Your instructions:
Copy out the lines of the records below, and only those lines, from the one with "of $2^\omega$ consisting" through the one with "sequence is also Cauchy with", exactly as they appear.

Stored entries:
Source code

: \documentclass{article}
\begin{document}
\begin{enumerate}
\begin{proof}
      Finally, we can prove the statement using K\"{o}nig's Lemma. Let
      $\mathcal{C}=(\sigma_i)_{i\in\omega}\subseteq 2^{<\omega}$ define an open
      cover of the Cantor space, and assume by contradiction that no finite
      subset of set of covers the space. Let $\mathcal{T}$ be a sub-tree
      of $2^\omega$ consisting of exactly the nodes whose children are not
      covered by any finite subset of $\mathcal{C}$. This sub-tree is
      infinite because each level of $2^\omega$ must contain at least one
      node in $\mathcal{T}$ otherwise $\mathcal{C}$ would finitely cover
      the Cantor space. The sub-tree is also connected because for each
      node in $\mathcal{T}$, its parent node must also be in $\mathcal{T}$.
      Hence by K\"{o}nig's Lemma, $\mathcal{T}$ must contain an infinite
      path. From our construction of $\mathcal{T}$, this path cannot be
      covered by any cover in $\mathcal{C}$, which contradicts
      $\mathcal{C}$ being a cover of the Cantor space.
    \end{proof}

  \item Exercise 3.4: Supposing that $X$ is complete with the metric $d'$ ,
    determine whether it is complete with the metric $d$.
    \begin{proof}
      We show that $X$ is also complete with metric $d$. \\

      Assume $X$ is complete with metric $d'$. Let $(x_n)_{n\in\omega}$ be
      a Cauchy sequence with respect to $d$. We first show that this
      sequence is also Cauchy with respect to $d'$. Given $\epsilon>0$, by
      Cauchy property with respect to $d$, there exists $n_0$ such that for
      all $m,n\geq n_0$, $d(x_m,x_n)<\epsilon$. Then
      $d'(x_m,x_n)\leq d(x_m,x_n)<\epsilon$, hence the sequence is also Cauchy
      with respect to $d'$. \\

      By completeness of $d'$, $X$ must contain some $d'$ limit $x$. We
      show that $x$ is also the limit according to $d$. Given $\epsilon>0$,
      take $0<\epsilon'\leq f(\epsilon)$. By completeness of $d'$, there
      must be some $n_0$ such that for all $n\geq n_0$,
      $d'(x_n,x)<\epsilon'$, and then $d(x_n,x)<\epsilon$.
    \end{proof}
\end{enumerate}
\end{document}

Exercise result:
      of $2^\omega$ consisting of exactly the nodes whose children are not
      covered by any finite subset of $\mathcal{C}$. This sub-tree is
      infinite because each level of $2^\omega$ must contain at least one
      node in $\mathcal{T}$ otherwise $\mathcal{C}$ would finitely cover
      the Cantor space. The sub-tree is also connected because for each
      node in $\mathcal{T}$, its parent node must also be in $\mathcal{T}$.
      Hence by K\"{o}nig's Lemma, $\mathcal{T}$ must contain an infinite
      path. From our construction of $\mathcal{T}$, this path cannot be
      covered by any cover in $\mathcal{C}$, which contradicts
      $\mathcal{C}$ being a cover of the Cantor space.
    \end{proof}

  \item Exercise 3.4: Supposing that $X$ is complete with the metric $d'$ ,
    determine whether it is complete with the metric $d$.
    \begin{proof}
      We show that $X$ is also complete with metric $d$. \\

      Assume $X$ is complete with metric $d'$. Let $(x_n)_{n\in\omega}$ be
      a Cauchy sequence with respect to $d$. We first show that this
      sequence is also Cauchy with respect to $d'$. Given $\epsilon>0$, by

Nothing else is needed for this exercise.